== Data extract
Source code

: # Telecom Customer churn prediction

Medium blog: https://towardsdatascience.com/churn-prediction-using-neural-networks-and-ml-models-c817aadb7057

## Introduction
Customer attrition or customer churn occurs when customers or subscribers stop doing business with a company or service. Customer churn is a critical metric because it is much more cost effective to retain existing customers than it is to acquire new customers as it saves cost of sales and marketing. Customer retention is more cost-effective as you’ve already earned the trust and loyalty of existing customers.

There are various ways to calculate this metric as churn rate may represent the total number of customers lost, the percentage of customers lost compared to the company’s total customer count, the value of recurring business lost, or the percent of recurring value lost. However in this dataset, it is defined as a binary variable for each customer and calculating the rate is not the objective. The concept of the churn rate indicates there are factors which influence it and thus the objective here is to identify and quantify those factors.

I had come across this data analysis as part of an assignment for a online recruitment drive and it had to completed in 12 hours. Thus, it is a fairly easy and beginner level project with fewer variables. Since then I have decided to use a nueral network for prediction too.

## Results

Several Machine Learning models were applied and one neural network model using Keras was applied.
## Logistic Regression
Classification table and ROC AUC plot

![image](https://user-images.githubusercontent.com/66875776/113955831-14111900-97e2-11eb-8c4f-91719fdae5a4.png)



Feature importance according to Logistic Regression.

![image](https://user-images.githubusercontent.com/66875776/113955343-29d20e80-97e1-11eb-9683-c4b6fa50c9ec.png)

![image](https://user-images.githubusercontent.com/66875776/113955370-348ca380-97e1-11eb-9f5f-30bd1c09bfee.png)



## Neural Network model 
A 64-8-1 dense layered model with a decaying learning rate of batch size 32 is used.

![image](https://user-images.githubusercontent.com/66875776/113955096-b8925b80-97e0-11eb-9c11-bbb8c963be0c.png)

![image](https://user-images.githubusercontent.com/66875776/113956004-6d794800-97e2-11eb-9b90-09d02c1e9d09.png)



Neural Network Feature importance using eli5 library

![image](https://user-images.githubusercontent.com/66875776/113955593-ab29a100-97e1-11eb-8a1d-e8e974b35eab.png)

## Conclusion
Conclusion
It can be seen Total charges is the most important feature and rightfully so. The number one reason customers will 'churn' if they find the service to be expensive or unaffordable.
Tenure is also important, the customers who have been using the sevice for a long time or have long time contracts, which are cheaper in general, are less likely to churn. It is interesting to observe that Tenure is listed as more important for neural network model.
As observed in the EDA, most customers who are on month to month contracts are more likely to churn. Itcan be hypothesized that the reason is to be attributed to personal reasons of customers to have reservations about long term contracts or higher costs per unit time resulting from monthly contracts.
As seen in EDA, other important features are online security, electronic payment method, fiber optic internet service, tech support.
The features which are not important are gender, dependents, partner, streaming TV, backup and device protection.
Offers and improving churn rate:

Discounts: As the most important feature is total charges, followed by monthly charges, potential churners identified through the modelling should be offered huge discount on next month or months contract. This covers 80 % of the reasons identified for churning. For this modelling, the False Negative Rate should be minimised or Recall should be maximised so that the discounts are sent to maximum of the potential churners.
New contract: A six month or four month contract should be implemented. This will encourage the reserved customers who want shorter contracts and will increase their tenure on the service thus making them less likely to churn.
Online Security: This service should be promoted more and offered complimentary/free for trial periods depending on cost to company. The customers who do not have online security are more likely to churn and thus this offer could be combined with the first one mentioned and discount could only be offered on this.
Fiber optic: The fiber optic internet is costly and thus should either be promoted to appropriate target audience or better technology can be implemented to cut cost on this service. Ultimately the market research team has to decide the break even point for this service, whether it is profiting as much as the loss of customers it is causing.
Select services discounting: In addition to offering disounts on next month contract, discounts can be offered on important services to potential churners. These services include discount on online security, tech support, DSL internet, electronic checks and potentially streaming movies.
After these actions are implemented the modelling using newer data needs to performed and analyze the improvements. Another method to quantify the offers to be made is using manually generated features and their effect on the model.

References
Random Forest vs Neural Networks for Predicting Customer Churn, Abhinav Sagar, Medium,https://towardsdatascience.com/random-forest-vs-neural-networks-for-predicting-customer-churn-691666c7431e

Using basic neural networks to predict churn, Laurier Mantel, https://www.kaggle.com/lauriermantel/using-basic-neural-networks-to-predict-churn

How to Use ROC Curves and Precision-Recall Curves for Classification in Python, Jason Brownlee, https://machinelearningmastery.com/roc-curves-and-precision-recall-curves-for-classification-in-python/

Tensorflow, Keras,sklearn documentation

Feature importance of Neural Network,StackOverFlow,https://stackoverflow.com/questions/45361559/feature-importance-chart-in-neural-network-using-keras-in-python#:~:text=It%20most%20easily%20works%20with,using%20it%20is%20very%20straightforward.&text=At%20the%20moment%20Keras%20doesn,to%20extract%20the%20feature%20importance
====
_Exercise aim_
In the entries above, find the line holding "How to Use ROC" and the line holding "Tensorflow, Keras,sklearn documentation", then retype exactly those two lines and every line between them, and nothing else.

_Response_
How to Use ROC Curves and Precision-Recall Curves for Classification in Python, Jason Brownlee, https://machinelearningmastery.com/roc-curves-and-precision-recall-curves-for-classification-in-python/

Tensorflow, Keras,sklearn documentation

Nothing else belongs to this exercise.